French workers strike against austerity
Washington, D.C. – Ongoing strikes by workers against proposed austerity measures, which would strip workers’ pay and protections, are disrupting France’s economy. Workers have been engaged in strike activity for weeks now as labor unions in the French rail, subway and airport transit, maritime transport, nuclear power, and fuel depot and refinery industries issue calls for work stoppages.
The strikes have reduced production and impacted the broader French economy. According to a May 26 article in the Telegraph, half of France’s petrol stations are completely or partially out of fuel and output has been cut at 16 nuclear power plants.
Bloomberg reports that 15% of flights at Orly airport in Paris have been canceled and delays are expected at Charles de Gaulle airport.
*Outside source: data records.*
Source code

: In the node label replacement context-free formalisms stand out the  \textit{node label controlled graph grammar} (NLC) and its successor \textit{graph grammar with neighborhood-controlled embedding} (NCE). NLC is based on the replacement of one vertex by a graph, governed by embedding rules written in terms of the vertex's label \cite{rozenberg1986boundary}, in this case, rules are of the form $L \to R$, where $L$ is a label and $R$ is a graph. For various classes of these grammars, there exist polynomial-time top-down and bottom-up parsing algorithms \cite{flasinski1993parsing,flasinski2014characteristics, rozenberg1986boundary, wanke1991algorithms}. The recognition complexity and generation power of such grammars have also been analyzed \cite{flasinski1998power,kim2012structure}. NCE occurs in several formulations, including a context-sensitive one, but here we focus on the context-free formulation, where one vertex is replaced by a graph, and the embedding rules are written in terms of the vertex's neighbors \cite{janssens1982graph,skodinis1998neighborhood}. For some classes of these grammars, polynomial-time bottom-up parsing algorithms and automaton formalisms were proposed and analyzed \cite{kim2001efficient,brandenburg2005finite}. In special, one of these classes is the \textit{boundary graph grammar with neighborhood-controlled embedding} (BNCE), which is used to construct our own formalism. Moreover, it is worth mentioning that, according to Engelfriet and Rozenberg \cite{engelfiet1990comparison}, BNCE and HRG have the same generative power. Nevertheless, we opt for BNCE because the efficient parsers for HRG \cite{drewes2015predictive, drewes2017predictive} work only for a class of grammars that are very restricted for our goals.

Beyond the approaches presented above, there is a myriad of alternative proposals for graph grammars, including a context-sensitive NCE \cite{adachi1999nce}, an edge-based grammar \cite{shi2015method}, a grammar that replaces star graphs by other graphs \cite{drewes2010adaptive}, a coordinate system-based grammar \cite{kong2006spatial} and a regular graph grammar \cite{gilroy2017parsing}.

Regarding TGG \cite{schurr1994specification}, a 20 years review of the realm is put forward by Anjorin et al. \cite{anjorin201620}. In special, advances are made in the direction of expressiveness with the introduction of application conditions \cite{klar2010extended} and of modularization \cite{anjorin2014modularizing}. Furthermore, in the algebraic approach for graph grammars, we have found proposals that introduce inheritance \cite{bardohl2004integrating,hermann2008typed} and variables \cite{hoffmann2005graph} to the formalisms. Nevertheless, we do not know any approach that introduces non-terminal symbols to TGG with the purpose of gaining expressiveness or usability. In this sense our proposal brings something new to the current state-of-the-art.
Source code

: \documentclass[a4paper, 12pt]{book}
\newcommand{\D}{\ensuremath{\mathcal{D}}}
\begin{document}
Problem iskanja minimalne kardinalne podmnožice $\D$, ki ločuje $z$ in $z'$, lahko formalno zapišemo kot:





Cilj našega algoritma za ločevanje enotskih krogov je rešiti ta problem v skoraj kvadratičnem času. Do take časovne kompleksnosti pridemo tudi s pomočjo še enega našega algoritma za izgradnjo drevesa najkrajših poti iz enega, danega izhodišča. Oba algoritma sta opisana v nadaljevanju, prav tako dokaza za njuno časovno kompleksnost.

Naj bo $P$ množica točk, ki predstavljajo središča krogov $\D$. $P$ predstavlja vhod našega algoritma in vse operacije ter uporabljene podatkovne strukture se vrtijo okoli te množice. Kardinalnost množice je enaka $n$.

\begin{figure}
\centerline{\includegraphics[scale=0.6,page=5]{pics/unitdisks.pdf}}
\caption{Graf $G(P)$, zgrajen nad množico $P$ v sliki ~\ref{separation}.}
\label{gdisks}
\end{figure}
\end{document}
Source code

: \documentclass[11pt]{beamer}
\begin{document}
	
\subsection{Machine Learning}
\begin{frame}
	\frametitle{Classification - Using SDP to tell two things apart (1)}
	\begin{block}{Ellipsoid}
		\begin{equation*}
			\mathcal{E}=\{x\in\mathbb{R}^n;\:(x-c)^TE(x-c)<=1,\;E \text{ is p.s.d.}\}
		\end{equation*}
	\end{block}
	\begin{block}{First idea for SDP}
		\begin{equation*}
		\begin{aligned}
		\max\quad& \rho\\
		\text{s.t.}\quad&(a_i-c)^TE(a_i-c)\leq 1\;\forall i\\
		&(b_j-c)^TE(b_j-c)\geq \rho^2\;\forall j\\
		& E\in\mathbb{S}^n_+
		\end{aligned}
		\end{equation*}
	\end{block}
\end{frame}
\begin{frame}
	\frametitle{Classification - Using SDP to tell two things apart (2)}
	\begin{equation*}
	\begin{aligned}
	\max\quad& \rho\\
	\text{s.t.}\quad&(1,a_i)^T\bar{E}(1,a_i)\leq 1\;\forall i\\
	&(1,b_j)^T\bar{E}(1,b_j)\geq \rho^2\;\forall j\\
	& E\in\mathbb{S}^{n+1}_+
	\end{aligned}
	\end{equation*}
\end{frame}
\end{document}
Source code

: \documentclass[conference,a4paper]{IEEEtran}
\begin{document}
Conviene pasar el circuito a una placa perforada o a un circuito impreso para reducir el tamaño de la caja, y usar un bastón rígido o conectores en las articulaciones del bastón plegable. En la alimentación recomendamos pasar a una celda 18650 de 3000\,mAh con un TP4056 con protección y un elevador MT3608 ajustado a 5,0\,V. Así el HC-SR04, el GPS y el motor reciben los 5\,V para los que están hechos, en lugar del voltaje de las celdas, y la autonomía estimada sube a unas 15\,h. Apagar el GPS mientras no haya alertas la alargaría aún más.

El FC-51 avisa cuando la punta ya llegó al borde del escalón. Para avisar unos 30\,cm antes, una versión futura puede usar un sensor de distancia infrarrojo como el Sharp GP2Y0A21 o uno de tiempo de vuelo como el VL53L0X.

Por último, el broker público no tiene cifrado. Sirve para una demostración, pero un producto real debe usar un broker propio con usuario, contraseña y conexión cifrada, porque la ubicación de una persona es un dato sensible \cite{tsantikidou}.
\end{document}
A key business federation representing small and medium-sized companies said that 58% of its members are struggling to make deliveries and 47% are having trouble getting supplied.
Many unions are planning to further expand the strike activity starting on June 2. The strikes come after months of mass anti-austerity protests known as Nuit Debout or “arise at night.” The Nuit Debout movement is often compared to Occupy Wall Street and uses the occupation of public squares as a tactic to advance its demands, which include the withdrawal of the austerity labor bill.
According to Jacobin magazine, the Nuit Debout mass waves of protest have stormed France ever since the Socialist Party government of Francois Hollande introduced the proposed ‘reform’ of the French labor code, which amounts to austerity. Some of the protests have been extremely large for a country with a population of just 66 million. Approximately 500,000 people engaged in a national day of action on March 9; more than 1 million joined trade union demonstrations on March 31.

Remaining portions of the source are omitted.